Write out again, exactly, the lines below starting at the one with "The round gauges" and ending at the one with "## How it works".

▼

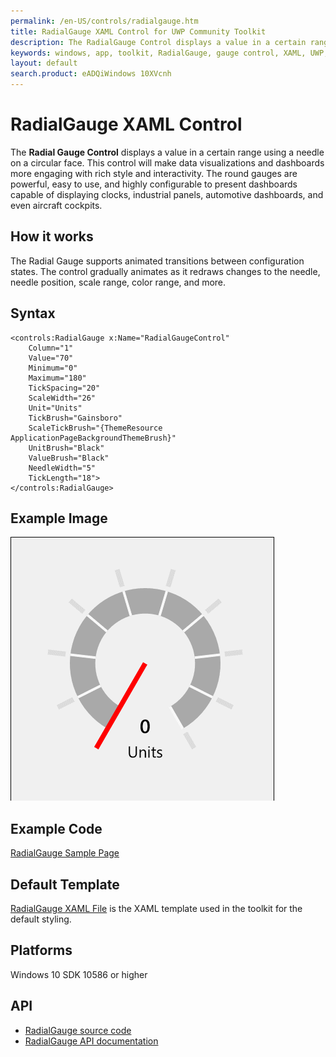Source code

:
 ```yaml
---
permalink: /en-US/controls/radialgauge.htm
title: RadialGauge XAML Control for UWP Community Toolkit
description: The RadialGauge Control displays a value in a certain range using a needle on a circular face
keywords: windows, app, toolkit, RadialGauge, gauge control, XAML, UWP, Radial, circular
layout: default
search.product: eADQiWindows 10XVcnh
---
```


# RadialGauge XAML Control
The **Radial Gauge Control** displays a value in a certain range using a needle on a circular face. This control will make data visualizations and dashboards more engaging with rich style and interactivity. 
The round gauges are powerful, easy to use, and highly configurable to present dashboards capable of displaying clocks, industrial panels, automotive dashboards, and even aircraft cockpits.

## How it works
The Radial Gauge supports animated transitions between configuration states. The control gradually animates as it redraws changes to the needle, needle position, scale range, color range, and more. 

## Syntax
```xaml
<controls:RadialGauge x:Name="RadialGaugeControl"
	Column="1"
	Value="70"
	Minimum="0"
	Maximum="180"
	TickSpacing="20"
	ScaleWidth="26"
	Unit="Units"
	TickBrush="Gainsboro"
	ScaleTickBrush="{ThemeResource ApplicationPageBackgroundThemeBrush}"
	UnitBrush="Black"
	ValueBrush="Black" 
	NeedleWidth="5" 
	TickLength="18">
</controls:RadialGauge>
```

## Example Image
![RadialGauge animation](/resources/images/Controls-RadialGauge.gif "RadialGauge")

## Example Code
[RadialGauge Sample Page](https://github.com/Microsoft/UWPCommunityToolkit/tree/master/Microsoft.Toolkit.Uwp.SampleApp/SamplePages/RadialGauge)

## Default Template 
[RadialGauge XAML File](https://github.com/Microsoft/UWPCommunityToolkit/blob/master/Microsoft.Toolkit.Uwp.UI.Controls/RadialGauge/RadialGauge.xaml) is the XAML template used in the toolkit for the default styling.

## Platforms 
Windows 10 SDK 10586 or higher

## API
* [RadialGauge source code](https://github.com/Microsoft/UWPCommunityToolkit/tree/master/Microsoft.Toolkit.Uwp.UI.Controls/RadialGauge)
* [RadialGauge API documentation](../api/Microsoft_Toolkit_Uwp_UI_Controls_RadialGauge.htm)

▲

- Answer box:
The round gauges are powerful, easy to use, and highly configurable to present dashboards capable of displaying clocks, industrial panels, automotive dashboards, and even aircraft cockpits.

## How it works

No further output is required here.